-- Entries shown follows --
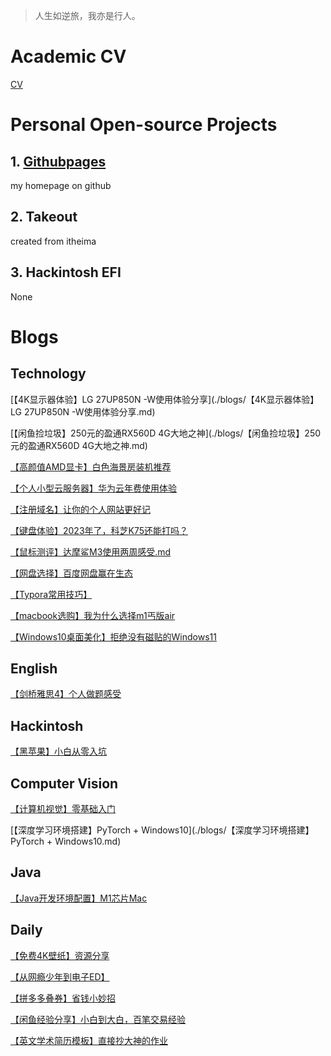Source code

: > 人生如逆旅，我亦是行人。

# Academic CV

[CV](CV.md)

# Personal Open-source Projects

## 1. [Githubpages](https://github.com/muxiche/muxiche.github.io)

my homepage on github

## 2. Takeout

created from itheima

## 3. Hackintosh EFI

None

# Blogs

## Technology

[【4K显示器体验】LG 27UP850N -W使用体验分享](./blogs/【4K显示器体验】LG 27UP850N -W使用体验分享.md)

[【闲鱼捡垃圾】250元的盈通RX560D 4G大地之神](./blogs/【闲鱼捡垃圾】250元的盈通RX560D 4G大地之神.md)

[【高颜值AMD显卡】白色海景房装机推荐](./blogs/【高颜值AMD显卡】白色海景房装机推荐)

[【个人小型云服务器】华为云年费使用体验](./blogs/【个人小型云服务器】华为云年费使用体验.md)

[【注册域名】让你的个人网站更好记](./blogs/【注册域名】让你的个人网站更好记.md)

[【键盘体验】2023年了，科芝K75还能打吗？](./blogs/【键盘体验】2023年了，科芝K75还能打吗？.md)

[【鼠标测评】达摩鲨M3使用两周感受.md](./blogs/【鼠标测评】达摩鲨M3使用两周感受.md)

[【网盘选择】百度网盘赢在生态](./blogs/【网盘选择】百度网盘赢在生态.md)

[【Typora常用技巧】](./blogs/【Typora常用技巧】.md)

[【macbook选购】我为什么选择m1丐版air](./blogs/【macbook选购】我为什么选择m1丐版air.md)

[【Windows10桌面美化】拒绝没有磁贴的Windows11](./blogs/【Windows10桌面美化】拒绝没有磁贴的Windows11.md)



## English

[【剑桥雅思4】个人做题感受](./blogs/【剑桥雅思4】个人做题感受)



## Hackintosh

[【黑苹果】小白从零入坑](./blogs/【黑苹果】小白从零入坑.md)



## Computer Vision

[【计算机视觉】零基础入门](./blogs/【计算机视觉】零基础入门.md)

[【深度学习环境搭建】PyTorch + Windows10](./blogs/【深度学习环境搭建】PyTorch + Windows10.md)



## Java

[【Java开发环境配置】M1芯片Mac](./blogs/【Java开发环境配置】M1芯片Mac.md)



## Daily

[【免费4K壁纸】资源分享](./blogs/【免费4K壁纸】资源分享.md)

[【从网瘾少年到电子ED】](./blogs/【从网瘾少年到电子ED】.md)

[【拼多多叠券】省钱小妙招](./blogs/【拼多多叠券】省钱小妙招.md)

[【闲鱼经验分享】小白到大白，百笔交易经验](./blogs/【闲鱼经验分享】小白到大白，百笔交易经验.md)

[【英文学术简历模板】直接抄大神的作业](./blogs/【英文学术简历模板】直接抄大神的作业.md)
-- Entries shown concluded --
■ Task:
Across the records, count the lines that contain the word "github" and give that figure alone.

■ Result of this task:
2